- THE TASK -
Check each line of the entries below for the word "ProductResult", and copy the lines that have it.

- MATERIAL FOR THE TASK -
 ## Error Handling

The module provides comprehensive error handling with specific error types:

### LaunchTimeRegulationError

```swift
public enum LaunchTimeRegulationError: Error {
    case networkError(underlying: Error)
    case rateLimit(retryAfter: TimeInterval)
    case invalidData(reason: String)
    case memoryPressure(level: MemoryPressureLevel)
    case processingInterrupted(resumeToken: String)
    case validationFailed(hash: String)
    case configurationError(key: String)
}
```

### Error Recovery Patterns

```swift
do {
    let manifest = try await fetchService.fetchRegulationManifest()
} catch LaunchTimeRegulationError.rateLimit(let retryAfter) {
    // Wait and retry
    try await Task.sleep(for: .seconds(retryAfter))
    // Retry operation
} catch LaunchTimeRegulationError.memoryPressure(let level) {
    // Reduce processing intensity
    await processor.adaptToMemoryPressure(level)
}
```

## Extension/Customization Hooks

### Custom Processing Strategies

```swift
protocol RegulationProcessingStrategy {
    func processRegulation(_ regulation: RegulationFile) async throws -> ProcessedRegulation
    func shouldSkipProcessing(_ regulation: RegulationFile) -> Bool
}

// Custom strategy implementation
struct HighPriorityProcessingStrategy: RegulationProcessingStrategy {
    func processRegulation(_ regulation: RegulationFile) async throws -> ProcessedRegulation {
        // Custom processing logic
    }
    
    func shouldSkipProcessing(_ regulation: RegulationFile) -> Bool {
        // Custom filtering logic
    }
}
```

...

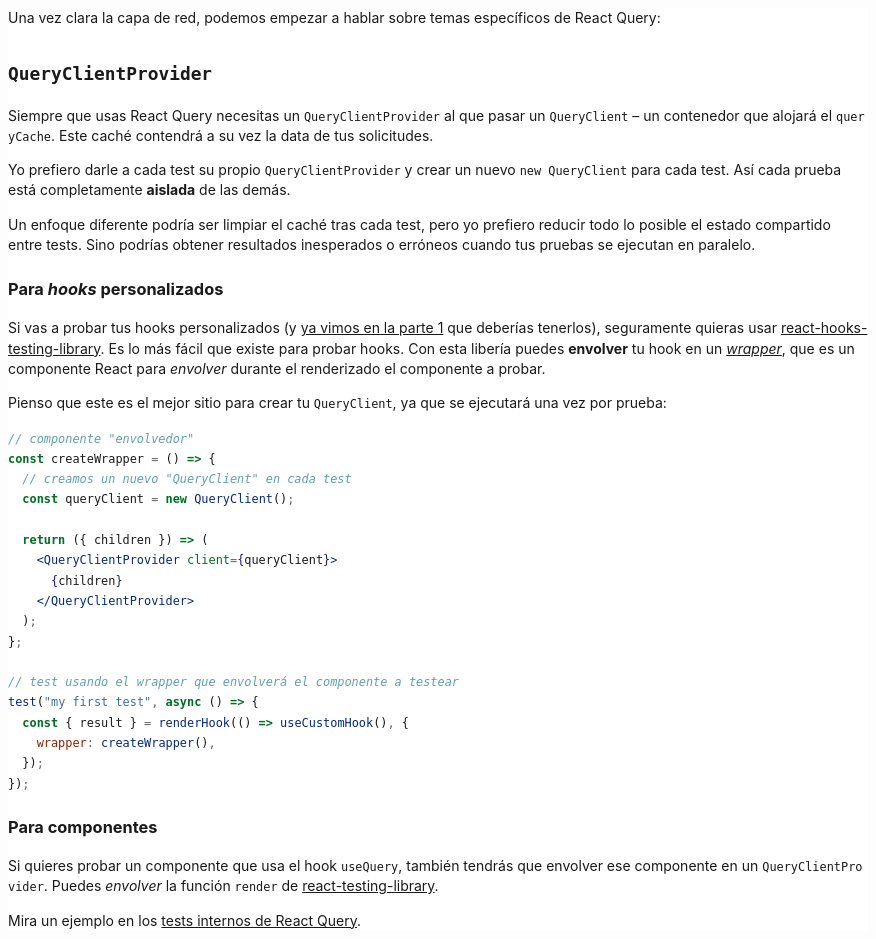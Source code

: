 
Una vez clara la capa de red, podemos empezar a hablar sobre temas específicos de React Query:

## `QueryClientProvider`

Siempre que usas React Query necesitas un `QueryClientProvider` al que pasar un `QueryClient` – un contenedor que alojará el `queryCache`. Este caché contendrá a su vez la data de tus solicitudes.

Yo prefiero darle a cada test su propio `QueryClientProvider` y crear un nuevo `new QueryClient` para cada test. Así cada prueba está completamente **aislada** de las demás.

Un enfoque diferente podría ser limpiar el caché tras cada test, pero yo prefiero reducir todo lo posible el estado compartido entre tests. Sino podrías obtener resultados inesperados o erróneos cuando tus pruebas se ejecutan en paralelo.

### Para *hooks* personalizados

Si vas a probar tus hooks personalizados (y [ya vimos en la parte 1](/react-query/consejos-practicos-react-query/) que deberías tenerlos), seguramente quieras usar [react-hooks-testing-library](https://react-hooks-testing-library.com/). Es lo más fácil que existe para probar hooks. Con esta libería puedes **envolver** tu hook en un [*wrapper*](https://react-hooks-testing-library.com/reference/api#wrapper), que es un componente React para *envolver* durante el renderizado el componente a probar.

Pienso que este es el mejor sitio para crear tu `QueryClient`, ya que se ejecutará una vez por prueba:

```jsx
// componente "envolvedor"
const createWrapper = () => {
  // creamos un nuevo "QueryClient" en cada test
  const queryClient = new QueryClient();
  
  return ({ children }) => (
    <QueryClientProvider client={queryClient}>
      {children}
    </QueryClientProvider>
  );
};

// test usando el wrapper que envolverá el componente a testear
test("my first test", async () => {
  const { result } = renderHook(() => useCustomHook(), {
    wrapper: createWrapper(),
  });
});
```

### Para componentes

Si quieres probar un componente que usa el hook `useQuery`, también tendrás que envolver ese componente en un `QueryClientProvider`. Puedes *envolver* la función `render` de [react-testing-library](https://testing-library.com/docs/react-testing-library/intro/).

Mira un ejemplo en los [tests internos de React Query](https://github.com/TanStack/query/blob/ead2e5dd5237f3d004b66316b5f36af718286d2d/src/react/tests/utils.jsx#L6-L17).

--

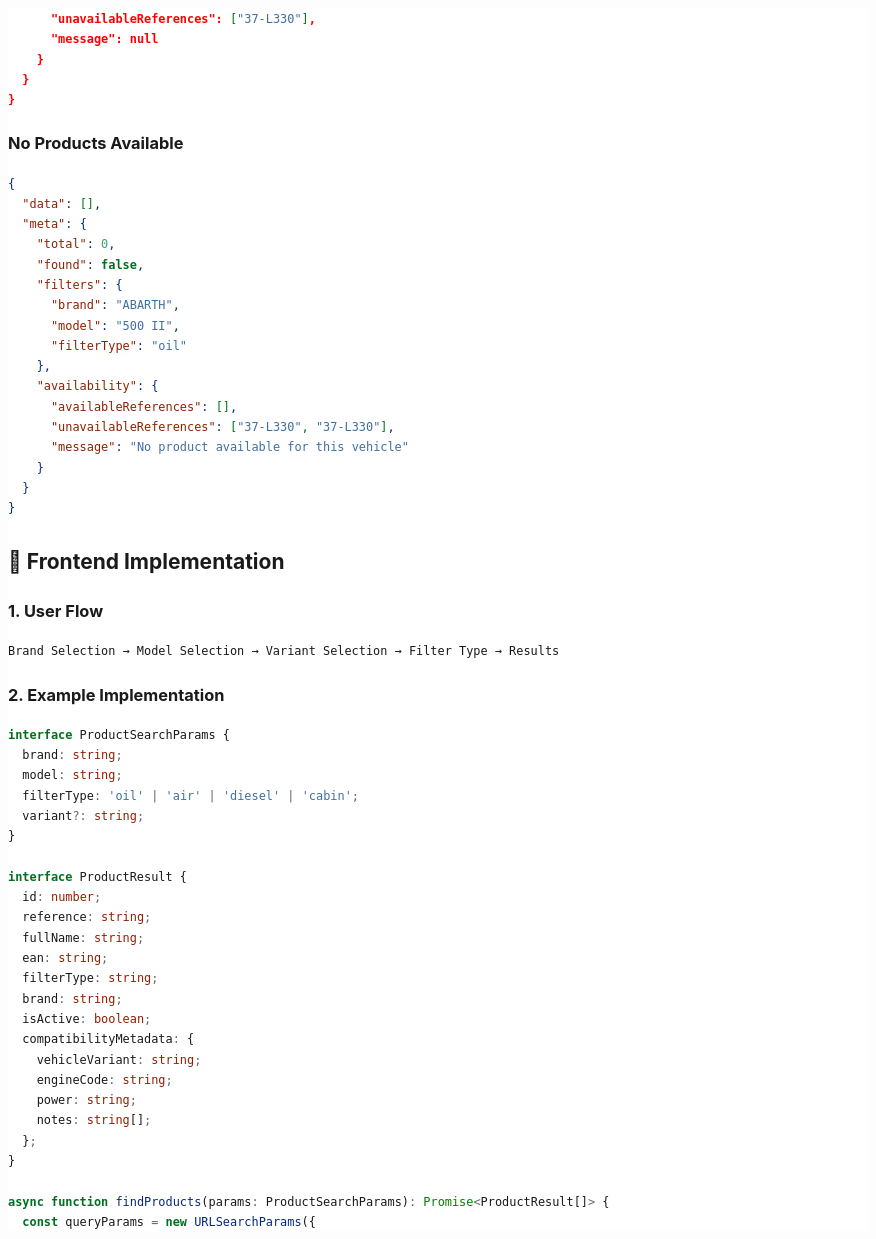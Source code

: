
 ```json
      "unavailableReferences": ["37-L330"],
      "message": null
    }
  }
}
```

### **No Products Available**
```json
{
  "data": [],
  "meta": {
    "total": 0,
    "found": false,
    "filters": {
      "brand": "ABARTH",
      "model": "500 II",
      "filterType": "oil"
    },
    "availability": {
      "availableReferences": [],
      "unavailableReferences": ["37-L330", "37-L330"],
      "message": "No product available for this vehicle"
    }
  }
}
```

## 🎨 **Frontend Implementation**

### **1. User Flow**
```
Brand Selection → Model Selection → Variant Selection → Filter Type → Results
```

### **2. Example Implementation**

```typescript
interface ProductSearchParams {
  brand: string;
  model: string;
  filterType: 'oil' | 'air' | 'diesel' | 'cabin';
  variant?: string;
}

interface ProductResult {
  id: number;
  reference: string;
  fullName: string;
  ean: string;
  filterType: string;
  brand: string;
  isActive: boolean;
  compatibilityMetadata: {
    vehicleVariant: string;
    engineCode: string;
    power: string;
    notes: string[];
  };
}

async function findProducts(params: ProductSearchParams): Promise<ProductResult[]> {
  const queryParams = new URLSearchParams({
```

- TASK ANSWER -
interface ProductResult {
async function findProducts(params: ProductSearchParams): Promise<ProductResult[]> {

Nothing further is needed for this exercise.